Word for word, repeat every entry that appears below.

____________

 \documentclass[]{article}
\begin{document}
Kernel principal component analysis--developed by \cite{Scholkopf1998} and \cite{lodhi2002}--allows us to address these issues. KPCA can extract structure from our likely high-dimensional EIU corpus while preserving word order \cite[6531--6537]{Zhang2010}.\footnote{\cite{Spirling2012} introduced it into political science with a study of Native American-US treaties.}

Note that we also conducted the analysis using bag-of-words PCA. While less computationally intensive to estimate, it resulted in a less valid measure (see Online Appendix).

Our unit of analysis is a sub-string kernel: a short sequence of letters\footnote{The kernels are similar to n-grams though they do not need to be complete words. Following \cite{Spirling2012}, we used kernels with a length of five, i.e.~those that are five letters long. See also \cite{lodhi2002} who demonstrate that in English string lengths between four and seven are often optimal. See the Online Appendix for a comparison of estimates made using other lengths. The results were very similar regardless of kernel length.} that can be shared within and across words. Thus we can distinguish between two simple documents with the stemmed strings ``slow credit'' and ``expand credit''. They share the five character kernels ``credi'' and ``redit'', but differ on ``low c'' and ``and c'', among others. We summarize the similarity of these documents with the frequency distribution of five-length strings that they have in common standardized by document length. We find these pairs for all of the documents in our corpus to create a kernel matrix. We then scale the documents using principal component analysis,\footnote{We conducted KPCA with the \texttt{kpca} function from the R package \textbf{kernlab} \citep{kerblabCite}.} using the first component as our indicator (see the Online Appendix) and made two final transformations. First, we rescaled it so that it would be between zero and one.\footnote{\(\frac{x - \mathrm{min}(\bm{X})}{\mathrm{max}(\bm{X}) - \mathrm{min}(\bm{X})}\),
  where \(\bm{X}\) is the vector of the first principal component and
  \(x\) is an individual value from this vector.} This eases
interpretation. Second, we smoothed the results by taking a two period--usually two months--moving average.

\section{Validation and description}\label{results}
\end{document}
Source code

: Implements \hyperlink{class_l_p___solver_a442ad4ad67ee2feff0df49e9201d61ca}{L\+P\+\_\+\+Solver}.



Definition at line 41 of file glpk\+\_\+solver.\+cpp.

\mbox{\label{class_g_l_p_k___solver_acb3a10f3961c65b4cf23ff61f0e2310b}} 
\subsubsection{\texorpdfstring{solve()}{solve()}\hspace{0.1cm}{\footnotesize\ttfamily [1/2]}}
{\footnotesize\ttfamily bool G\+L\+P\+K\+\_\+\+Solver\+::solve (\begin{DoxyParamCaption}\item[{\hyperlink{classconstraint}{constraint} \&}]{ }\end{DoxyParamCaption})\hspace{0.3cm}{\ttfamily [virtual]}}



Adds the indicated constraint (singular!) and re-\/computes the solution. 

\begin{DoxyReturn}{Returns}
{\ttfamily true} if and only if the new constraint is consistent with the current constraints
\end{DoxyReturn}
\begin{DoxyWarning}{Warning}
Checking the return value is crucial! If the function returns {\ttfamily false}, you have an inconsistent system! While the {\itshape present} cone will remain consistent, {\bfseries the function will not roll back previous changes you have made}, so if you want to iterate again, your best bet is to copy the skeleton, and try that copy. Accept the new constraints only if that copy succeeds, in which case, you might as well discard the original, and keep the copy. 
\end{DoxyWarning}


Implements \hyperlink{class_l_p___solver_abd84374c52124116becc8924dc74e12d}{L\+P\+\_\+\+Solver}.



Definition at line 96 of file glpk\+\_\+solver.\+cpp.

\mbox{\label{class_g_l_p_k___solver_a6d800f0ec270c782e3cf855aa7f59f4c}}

____________

### Finished exercise
 \documentclass[]{article}
\begin{document}
Kernel principal component analysis--developed by \cite{Scholkopf1998} and \cite{lodhi2002}--allows us to address these issues. KPCA can extract structure from our likely high-dimensional EIU corpus while preserving word order \cite[6531--6537]{Zhang2010}.\footnote{\cite{Spirling2012} introduced it into political science with a study of Native American-US treaties.}

Note that we also conducted the analysis using bag-of-words PCA. While less computationally intensive to estimate, it resulted in a less valid measure (see Online Appendix).

Our unit of analysis is a sub-string kernel: a short sequence of letters\footnote{The kernels are similar to n-grams though they do not need to be complete words. Following \cite{Spirling2012}, we used kernels with a length of five, i.e.~those that are five letters long. See also \cite{lodhi2002} who demonstrate that in English string lengths between four and seven are often optimal. See the Online Appendix for a comparison of estimates made using other lengths. The results were very similar regardless of kernel length.} that can be shared within and across words. Thus we can distinguish between two simple documents with the stemmed strings ``slow credit'' and ``expand credit''. They share the five character kernels ``credi'' and ``redit'', but differ on ``low c'' and ``and c'', among others. We summarize the similarity of these documents with the frequency distribution of five-length strings that they have in common standardized by document length. We find these pairs for all of the documents in our corpus to create a kernel matrix. We then scale the documents using principal component analysis,\footnote{We conducted KPCA with the \texttt{kpca} function from the R package \textbf{kernlab} \citep{kerblabCite}.} using the first component as our indicator (see the Online Appendix) and made two final transformations. First, we rescaled it so that it would be between zero and one.\footnote{\(\frac{x - \mathrm{min}(\bm{X})}{\mathrm{max}(\bm{X}) - \mathrm{min}(\bm{X})}\),
  where \(\bm{X}\) is the vector of the first principal component and
  \(x\) is an individual value from this vector.} This eases
interpretation. Second, we smoothed the results by taking a two period--usually two months--moving average.

\section{Validation and description}\label{results}
\end{document}
Source code

: Implements \hyperlink{class_l_p___solver_a442ad4ad67ee2feff0df49e9201d61ca}{L\+P\+\_\+\+Solver}.



Definition at line 41 of file glpk\+\_\+solver.\+cpp.

\mbox{\label{class_g_l_p_k___solver_acb3a10f3961c65b4cf23ff61f0e2310b}} 
\subsubsection{\texorpdfstring{solve()}{solve()}\hspace{0.1cm}{\footnotesize\ttfamily [1/2]}}
{\footnotesize\ttfamily bool G\+L\+P\+K\+\_\+\+Solver\+::solve (\begin{DoxyParamCaption}\item[{\hyperlink{classconstraint}{constraint} \&}]{ }\end{DoxyParamCaption})\hspace{0.3cm}{\ttfamily [virtual]}}



Adds the indicated constraint (singular!) and re-\/computes the solution. 

\begin{DoxyReturn}{Returns}
{\ttfamily true} if and only if the new constraint is consistent with the current constraints
\end{DoxyReturn}
\begin{DoxyWarning}{Warning}
Checking the return value is crucial! If the function returns {\ttfamily false}, you have an inconsistent system! While the {\itshape present} cone will remain consistent, {\bfseries the function will not roll back previous changes you have made}, so if you want to iterate again, your best bet is to copy the skeleton, and try that copy. Accept the new constraints only if that copy succeeds, in which case, you might as well discard the original, and keep the copy. 
\end{DoxyWarning}


Implements \hyperlink{class_l_p___solver_abd84374c52124116becc8924dc74e12d}{L\+P\+\_\+\+Solver}.



Definition at line 96 of file glpk\+\_\+solver.\+cpp.

\mbox{\label{class_g_l_p_k___solver_a6d800f0ec270c782e3cf855aa7f59f4c}}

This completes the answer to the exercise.